Stored data entries>
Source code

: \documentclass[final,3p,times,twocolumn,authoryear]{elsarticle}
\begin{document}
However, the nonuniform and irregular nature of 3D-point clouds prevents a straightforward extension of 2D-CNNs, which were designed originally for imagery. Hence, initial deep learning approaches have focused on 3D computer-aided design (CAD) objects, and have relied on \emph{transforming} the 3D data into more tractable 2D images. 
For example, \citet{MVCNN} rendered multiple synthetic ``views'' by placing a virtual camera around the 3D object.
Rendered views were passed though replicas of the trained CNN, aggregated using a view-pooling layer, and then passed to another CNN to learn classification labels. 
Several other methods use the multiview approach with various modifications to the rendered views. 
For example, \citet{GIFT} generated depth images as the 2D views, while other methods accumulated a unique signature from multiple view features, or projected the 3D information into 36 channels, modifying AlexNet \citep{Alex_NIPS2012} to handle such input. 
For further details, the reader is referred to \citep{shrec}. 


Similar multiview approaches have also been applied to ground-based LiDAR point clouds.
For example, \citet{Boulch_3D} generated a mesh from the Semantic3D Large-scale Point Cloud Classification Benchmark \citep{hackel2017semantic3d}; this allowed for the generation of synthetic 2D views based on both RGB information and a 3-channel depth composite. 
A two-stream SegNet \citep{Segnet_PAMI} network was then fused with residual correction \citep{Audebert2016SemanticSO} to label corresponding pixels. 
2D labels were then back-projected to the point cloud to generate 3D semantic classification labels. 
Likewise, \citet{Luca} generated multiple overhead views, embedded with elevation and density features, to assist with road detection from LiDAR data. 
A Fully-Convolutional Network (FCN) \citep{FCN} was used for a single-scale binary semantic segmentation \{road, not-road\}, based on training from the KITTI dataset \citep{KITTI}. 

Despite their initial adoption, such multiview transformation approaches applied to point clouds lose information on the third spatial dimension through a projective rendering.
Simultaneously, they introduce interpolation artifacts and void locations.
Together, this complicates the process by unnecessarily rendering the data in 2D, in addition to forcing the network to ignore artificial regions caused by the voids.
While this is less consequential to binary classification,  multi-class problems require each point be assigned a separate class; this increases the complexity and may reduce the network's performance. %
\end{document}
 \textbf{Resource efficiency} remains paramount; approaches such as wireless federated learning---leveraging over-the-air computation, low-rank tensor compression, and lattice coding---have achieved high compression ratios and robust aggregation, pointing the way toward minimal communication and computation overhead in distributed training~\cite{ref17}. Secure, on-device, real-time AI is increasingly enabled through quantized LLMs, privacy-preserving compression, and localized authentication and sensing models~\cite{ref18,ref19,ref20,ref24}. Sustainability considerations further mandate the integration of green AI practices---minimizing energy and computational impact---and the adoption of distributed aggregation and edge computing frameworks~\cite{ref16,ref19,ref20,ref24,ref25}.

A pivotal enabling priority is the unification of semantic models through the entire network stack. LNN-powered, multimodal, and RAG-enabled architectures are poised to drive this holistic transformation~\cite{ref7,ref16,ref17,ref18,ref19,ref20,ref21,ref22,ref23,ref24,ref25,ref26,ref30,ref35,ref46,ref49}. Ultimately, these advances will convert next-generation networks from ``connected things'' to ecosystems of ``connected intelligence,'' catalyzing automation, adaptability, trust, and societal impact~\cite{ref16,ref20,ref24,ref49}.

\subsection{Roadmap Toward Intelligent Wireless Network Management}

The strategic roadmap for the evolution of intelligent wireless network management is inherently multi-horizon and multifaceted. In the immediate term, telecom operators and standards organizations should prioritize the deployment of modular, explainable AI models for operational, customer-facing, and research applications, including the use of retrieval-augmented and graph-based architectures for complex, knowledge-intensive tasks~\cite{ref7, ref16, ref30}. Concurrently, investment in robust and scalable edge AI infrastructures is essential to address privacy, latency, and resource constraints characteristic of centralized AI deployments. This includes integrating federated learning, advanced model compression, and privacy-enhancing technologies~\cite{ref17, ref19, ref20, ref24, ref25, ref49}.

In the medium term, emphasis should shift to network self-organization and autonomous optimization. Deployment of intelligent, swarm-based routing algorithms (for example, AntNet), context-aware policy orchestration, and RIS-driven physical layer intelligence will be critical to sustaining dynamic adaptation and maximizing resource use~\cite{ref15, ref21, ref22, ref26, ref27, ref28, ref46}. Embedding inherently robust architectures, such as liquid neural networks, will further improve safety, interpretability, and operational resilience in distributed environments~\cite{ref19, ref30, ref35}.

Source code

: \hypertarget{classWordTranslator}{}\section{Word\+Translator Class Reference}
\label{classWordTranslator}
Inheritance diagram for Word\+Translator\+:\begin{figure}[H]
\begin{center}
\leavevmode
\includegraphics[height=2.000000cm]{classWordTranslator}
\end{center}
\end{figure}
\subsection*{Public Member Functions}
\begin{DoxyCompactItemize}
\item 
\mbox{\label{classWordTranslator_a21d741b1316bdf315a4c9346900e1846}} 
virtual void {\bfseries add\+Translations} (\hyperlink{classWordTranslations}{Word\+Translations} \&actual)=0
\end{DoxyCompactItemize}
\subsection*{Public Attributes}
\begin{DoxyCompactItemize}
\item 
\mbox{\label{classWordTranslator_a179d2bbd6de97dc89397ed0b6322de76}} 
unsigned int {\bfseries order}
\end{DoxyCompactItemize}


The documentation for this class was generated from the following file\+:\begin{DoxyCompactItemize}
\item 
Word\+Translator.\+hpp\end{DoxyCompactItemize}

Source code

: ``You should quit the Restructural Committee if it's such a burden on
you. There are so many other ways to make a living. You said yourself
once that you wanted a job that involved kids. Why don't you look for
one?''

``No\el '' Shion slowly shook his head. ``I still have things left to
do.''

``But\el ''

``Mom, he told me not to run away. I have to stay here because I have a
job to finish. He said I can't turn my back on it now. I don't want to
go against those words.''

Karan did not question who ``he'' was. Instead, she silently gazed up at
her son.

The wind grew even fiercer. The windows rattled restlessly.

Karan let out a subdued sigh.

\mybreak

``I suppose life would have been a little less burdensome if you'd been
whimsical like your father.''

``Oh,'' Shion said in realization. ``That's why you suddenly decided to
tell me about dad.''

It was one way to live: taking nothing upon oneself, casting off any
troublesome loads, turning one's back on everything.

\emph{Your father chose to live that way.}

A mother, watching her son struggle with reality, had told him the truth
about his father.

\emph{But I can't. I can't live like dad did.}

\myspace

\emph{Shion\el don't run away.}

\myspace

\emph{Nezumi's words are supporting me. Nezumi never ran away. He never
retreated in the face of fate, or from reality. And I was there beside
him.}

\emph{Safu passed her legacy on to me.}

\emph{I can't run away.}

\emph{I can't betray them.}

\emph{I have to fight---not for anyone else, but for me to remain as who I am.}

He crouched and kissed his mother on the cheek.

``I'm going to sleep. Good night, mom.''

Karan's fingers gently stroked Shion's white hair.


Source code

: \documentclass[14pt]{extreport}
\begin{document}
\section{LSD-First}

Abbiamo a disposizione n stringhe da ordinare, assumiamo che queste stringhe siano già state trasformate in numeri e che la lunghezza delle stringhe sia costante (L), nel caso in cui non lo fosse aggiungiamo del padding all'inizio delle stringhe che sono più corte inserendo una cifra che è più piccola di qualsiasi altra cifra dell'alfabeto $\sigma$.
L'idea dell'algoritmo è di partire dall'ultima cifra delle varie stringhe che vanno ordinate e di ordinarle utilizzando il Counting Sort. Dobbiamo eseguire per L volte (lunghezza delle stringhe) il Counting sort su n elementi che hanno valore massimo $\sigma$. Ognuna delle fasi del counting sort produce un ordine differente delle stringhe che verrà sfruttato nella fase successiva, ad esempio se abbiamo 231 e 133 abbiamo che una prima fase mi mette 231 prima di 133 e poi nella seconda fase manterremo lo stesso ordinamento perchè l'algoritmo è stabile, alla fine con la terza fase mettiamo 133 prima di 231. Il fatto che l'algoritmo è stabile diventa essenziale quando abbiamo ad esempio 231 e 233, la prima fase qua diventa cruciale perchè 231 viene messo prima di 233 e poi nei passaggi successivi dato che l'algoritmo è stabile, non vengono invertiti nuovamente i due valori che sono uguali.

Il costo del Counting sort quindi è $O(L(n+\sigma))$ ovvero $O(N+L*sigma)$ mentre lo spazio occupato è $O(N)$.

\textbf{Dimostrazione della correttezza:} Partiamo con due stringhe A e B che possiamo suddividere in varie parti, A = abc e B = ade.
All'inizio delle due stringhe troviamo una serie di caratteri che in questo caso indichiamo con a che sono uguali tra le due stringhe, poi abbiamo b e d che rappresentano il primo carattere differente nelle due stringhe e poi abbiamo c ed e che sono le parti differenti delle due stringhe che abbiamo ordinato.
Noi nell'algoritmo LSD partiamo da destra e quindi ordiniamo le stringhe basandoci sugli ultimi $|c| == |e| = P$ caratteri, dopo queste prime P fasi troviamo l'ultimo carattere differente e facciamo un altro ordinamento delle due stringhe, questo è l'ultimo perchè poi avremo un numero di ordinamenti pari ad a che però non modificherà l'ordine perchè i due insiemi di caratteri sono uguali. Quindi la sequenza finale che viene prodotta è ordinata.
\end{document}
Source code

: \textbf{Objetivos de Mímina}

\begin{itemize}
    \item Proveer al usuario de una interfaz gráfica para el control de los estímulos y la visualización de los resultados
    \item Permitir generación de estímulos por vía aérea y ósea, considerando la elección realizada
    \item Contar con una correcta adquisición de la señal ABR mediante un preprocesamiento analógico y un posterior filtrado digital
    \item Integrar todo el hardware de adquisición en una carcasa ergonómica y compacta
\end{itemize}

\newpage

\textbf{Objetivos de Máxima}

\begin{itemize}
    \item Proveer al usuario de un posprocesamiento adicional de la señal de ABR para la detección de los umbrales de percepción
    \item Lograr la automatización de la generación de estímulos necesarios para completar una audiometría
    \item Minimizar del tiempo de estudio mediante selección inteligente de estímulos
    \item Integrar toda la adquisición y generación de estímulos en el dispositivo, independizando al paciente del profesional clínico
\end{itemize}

Exercise>
From the line that contains "umbrales de percepción" through the end of the records above, print every line exactly and nothing else.

Worked solution>
    \item Proveer al usuario de un posprocesamiento adicional de la señal de ABR para la detección de los umbrales de percepción
    \item Lograr la automatización de la generación de estímulos necesarios para completar una audiometría
    \item Minimizar del tiempo de estudio mediante selección inteligente de estímulos
    \item Integrar toda la adquisición y generación de estímulos en el dispositivo, independizando al paciente del profesional clínico
\end{itemize}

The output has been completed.